Cemeteries and the burial and mourning of the dead are centuries-old traditions that develop differently around the world based on available resources, religion, and cultural practices. We know of many burial practices for the ‘rich and famous’ of the ancient world. From mummification, and the great pyramids in Egypt and all the treasures they hold, the Terracotta Army protecting Chinese Emperor Qin Shi Huang in the afterlife, and the Mausoleum of Augustus, which houses many Roman Emperors.

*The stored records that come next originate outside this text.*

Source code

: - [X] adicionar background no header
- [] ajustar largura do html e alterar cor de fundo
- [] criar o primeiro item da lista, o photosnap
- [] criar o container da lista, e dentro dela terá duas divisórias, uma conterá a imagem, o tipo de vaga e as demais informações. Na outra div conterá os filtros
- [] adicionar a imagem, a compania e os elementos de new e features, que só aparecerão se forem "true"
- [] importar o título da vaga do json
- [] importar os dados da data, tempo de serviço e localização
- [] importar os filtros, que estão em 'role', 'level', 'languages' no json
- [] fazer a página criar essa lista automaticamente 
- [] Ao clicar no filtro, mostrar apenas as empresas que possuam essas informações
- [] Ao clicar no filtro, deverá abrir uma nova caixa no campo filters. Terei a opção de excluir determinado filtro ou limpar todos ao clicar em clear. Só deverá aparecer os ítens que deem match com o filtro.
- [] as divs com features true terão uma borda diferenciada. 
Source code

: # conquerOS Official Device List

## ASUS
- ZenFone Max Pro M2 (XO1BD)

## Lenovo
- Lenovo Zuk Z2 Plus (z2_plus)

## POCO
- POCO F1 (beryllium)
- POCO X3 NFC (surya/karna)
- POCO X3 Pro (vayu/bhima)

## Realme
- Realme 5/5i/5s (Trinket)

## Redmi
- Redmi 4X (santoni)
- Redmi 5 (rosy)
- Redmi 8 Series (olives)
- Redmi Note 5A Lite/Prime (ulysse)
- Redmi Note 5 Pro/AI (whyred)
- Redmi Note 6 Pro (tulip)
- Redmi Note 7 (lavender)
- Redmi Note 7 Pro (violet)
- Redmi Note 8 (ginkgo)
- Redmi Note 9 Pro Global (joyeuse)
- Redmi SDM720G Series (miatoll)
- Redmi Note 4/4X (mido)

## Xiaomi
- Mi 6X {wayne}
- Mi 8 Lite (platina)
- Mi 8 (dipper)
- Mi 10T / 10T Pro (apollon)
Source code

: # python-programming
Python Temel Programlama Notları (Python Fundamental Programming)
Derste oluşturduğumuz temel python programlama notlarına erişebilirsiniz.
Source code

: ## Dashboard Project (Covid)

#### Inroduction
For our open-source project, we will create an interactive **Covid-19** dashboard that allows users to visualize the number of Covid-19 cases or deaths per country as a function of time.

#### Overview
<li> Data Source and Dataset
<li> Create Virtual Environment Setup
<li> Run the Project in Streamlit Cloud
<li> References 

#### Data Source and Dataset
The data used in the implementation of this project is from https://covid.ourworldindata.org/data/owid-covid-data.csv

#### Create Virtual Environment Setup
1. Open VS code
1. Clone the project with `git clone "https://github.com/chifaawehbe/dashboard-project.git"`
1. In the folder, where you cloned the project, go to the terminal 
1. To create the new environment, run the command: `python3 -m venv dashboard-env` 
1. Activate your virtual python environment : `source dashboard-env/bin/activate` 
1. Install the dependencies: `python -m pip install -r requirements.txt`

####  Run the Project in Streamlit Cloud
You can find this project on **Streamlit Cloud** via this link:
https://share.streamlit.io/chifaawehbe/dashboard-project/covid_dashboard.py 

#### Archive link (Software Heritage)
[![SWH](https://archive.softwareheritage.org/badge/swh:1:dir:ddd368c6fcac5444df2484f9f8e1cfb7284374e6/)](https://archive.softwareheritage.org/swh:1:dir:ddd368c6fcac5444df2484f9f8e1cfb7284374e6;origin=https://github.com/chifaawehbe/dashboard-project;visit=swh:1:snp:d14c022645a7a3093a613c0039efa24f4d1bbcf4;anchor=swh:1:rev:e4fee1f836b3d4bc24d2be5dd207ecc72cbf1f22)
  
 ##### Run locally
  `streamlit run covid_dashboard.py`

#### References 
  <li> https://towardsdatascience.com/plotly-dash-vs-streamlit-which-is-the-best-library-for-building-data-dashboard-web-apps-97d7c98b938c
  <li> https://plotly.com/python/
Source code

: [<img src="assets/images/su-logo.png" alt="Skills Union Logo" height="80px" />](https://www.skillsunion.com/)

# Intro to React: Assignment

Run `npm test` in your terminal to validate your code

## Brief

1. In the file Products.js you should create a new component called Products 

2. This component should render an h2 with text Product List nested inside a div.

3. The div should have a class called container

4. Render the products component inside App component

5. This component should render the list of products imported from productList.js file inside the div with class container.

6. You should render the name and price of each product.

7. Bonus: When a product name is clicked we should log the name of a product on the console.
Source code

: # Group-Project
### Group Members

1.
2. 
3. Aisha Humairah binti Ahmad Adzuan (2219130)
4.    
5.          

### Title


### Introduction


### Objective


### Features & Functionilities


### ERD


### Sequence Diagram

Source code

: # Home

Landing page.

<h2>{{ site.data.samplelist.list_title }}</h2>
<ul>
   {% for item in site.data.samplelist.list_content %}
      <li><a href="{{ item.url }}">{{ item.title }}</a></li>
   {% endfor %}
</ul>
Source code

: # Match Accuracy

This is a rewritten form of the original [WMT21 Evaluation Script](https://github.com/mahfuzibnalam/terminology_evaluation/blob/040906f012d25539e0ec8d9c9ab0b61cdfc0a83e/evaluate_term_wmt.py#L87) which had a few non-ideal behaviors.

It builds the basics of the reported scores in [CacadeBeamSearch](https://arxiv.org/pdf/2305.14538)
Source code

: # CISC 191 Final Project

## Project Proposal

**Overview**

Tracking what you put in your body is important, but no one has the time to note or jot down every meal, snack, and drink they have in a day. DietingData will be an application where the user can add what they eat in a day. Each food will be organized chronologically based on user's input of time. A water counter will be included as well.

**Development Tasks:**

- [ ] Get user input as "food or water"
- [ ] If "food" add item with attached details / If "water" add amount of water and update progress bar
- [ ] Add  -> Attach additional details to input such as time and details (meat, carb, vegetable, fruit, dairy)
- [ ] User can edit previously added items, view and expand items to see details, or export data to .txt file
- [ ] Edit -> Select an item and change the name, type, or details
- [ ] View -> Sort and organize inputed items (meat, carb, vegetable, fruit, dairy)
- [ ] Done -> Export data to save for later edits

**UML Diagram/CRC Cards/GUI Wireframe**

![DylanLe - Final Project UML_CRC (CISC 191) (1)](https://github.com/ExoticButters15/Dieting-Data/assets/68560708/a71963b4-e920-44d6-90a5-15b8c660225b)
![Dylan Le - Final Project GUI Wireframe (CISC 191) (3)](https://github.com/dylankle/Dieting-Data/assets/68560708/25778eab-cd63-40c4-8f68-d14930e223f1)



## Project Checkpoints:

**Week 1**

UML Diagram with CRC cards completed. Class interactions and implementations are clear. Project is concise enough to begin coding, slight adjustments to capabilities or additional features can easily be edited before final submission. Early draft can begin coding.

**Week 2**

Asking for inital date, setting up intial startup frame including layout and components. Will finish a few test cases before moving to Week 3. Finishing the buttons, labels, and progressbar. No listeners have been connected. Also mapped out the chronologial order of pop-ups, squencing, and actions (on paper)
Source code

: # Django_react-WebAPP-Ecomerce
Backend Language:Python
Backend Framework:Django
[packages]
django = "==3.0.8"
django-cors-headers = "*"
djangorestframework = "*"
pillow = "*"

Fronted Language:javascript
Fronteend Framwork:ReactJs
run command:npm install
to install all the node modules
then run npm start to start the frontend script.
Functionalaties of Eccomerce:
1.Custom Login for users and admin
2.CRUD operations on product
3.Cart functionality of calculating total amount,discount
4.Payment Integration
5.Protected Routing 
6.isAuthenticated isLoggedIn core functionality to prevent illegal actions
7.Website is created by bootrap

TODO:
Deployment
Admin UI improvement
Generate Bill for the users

The Great Pyramid of Giza, in Egypt
Terracotta soldiers in Xi’an, China
An engraving of how the Mausoleum of Augustus appeared in 1575
In the late-Medieval and early modern period, we come across many more elaborate and fantastical monuments and burial tombs for the prosperous. Westminster Abbey, the Taj Mahal, and more modern cemeteries such as the Arlington National Cemetery, house royals, government figures, and other prominent societal figures. But what about the common people?
Also known as “grave fields”, prehistoric cemeteries varied based on geography, and the religion and culture of the society. The ancient pagans used many of the same burial rituals, such as burial mounds, shaft tombs, and cremation.
The Zoroastrians in Persia used ossuaries, often stone boxes where the remains of loved ones would be interred after they had decomposed, in order to preserve burial space. Over time, these ossuaries evolved to become much more elaborate (see the Sedlec Ossuary in the Czech Republic).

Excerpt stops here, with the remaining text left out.